It is well-established that Vision Transformers (ViTs) can outperform convolutional neural networks (CNNs), such as ResNets in image recognition. But what are the factors that cause ViTs’ superior performance? To answer this, we investigate the learned representations of pretrained models.
In this article, we will explore various topics based on high-impact computer vision papers:
The texture-shape cue conflict and the issues that come with supervised training on ImageNet.
Several ways to learn robust and meaningful visual representations, like self-supervision and natural language supervision.
The robustness of ViTs vs CNNs, as well as highlight the intriguing properties that emerge from trained ViTs.
Adversarial Attacks are well-known experiments that help us gain insight into the workings of a classification network.

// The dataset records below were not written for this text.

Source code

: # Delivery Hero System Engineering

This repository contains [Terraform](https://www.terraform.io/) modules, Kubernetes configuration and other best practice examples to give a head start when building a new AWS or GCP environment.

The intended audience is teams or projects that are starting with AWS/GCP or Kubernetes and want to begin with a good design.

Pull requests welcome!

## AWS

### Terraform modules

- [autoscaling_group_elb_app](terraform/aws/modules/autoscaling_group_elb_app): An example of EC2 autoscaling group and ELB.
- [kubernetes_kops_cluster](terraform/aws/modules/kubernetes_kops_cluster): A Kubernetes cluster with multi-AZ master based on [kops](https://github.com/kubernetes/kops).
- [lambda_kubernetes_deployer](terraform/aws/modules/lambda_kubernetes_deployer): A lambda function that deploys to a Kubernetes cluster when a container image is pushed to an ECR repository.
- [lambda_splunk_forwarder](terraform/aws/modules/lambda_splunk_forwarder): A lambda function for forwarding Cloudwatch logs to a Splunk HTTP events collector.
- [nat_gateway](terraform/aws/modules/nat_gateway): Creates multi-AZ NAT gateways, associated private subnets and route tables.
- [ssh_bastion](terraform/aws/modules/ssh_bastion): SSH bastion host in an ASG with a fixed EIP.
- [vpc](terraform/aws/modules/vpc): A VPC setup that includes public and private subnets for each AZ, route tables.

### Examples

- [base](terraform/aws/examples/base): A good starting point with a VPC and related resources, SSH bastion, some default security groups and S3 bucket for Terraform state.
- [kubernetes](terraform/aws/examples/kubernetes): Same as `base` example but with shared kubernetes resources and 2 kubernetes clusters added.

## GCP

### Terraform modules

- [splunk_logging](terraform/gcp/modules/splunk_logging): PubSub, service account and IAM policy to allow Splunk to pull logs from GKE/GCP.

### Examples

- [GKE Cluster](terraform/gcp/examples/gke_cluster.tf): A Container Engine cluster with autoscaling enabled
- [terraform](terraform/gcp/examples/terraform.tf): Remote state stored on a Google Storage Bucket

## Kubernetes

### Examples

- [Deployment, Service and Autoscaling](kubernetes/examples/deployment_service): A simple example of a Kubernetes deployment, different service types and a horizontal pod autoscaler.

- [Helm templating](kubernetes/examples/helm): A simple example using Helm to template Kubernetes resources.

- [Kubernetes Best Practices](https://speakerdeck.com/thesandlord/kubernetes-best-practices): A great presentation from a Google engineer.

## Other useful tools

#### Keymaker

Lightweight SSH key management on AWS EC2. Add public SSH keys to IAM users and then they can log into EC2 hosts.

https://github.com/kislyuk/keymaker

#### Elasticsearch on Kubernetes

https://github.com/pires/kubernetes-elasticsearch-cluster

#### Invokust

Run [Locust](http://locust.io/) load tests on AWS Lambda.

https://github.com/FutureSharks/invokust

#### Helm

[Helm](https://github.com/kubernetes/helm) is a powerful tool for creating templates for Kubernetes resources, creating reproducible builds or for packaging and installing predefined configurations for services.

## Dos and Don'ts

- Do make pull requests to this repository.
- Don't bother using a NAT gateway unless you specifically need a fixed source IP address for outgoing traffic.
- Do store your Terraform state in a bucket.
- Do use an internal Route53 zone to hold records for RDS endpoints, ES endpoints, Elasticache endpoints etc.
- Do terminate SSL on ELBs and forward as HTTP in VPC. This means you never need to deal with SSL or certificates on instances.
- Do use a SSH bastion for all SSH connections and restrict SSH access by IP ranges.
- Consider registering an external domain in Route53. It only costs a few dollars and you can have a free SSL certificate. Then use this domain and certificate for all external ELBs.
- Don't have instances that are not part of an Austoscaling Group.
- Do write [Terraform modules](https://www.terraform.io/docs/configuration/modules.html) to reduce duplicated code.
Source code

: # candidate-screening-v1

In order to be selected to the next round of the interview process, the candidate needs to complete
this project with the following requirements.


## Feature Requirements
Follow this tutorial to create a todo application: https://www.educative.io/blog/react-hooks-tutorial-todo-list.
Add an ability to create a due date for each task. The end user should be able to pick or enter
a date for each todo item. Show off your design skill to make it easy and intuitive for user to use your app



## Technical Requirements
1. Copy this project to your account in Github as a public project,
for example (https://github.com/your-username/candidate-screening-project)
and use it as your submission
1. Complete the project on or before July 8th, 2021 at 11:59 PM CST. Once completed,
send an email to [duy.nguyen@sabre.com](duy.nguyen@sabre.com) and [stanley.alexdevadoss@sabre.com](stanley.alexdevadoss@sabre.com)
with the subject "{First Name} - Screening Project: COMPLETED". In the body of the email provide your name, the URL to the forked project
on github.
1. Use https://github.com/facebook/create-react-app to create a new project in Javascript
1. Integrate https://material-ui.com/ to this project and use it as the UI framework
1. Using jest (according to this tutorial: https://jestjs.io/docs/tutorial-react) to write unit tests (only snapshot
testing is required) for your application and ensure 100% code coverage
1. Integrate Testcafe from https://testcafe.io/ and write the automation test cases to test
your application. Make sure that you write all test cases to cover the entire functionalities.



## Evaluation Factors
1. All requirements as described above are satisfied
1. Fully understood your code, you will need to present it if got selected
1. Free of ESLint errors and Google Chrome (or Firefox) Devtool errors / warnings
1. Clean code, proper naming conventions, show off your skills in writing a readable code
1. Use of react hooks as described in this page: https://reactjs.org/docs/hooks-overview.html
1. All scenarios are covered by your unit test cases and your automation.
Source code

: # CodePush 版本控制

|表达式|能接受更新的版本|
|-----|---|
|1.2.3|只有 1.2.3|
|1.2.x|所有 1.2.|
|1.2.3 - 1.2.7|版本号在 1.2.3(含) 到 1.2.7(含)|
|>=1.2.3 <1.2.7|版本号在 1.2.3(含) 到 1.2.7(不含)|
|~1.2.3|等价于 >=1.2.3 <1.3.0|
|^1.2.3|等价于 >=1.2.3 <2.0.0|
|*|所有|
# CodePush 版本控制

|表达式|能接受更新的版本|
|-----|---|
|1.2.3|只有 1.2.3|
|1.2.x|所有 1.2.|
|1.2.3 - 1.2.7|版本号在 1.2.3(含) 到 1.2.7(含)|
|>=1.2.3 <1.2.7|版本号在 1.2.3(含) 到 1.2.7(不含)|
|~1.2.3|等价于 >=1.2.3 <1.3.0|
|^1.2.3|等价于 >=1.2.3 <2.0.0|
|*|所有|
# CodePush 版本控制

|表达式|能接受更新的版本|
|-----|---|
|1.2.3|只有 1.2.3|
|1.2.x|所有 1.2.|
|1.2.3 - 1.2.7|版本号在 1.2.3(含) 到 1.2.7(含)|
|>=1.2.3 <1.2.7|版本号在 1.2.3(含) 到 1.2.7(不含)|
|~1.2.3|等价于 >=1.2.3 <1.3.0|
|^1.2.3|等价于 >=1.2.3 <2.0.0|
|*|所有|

They are designed to fool neural networks by leveraging their gradients (Goodfellow et al. ). Instead of minimizing the loss by altering the weights, an adversarial perturbation changes the inputs to maximize the loss based on the computed gradients. Let’s look at the adversarial perturbations computed for a ViT and a ResNet model.
Fig. 1: ViTs and ResNets process their inputs very differently. Source
As depicted in the above figure, the adversarial perturbations are qualitatively very different. Even though both models may perform similarly in image recognition, why do they have different adversarial perturbations?
Let’s introduce some background knowledge first.
Robustness: We apply a perturbation to the input images (i.e. masking, blurring) and track the performance drop of the trained model. The smaller the performance degradation, the more robust the classifier!
Robustness is measured in supervised setups, so the performance metric is usually classification accuracy. Furthermore, robustness can be defined with respect to model perturbations; for example by removing a few layers. But this is not so common. Note that our definition of robustness always includes a perturbation.
The transformer can attend to all the tokens (16×16 image patches) at each block by design. The originally proposed ViT model from Dosovitskiy et al. already demonstrated that heads from early layers tend to attend to far-away pixels, while heads from later layers do not.
Fig. 2: How heads of different layers attend to their surround pixels. Source: Dosovitskiy et al.
Long-range correlations are indeed beneficial for image classification, but is this the only reason for the superior performance of ViTs? For that, we need to take a step back and take a closer look at the representations of CNNs, specifically ResNets as they have been studied in greater depth.
ImageNet-pretrained CNNs are biased towards texture
In their paper “Are we done with ImageNet?”, Beyer et al. argue whether existing model simply overfit to the idiosyncrasies of ImageNet’s labeling procedure. To delve deeper into the learned representations of pretrained models, we will focus on the infamous ResNet50 study by . More specifically, Geirhos et al. demonstrated that CNNs trained on ImageNet are strongly biased towards recognizing textures rather than shapes. Below is an excellent example of such a case:
Fig. 3: Classification of a standard ResNet-50 of (a) a texture image (elephant skin: only texture cues); (b) a normal image of a cat (with both shape and texture cues), and (c) an image with a texture-shape cue conflict, generated by style transfer between the first two images. Source: Geirhos et al. .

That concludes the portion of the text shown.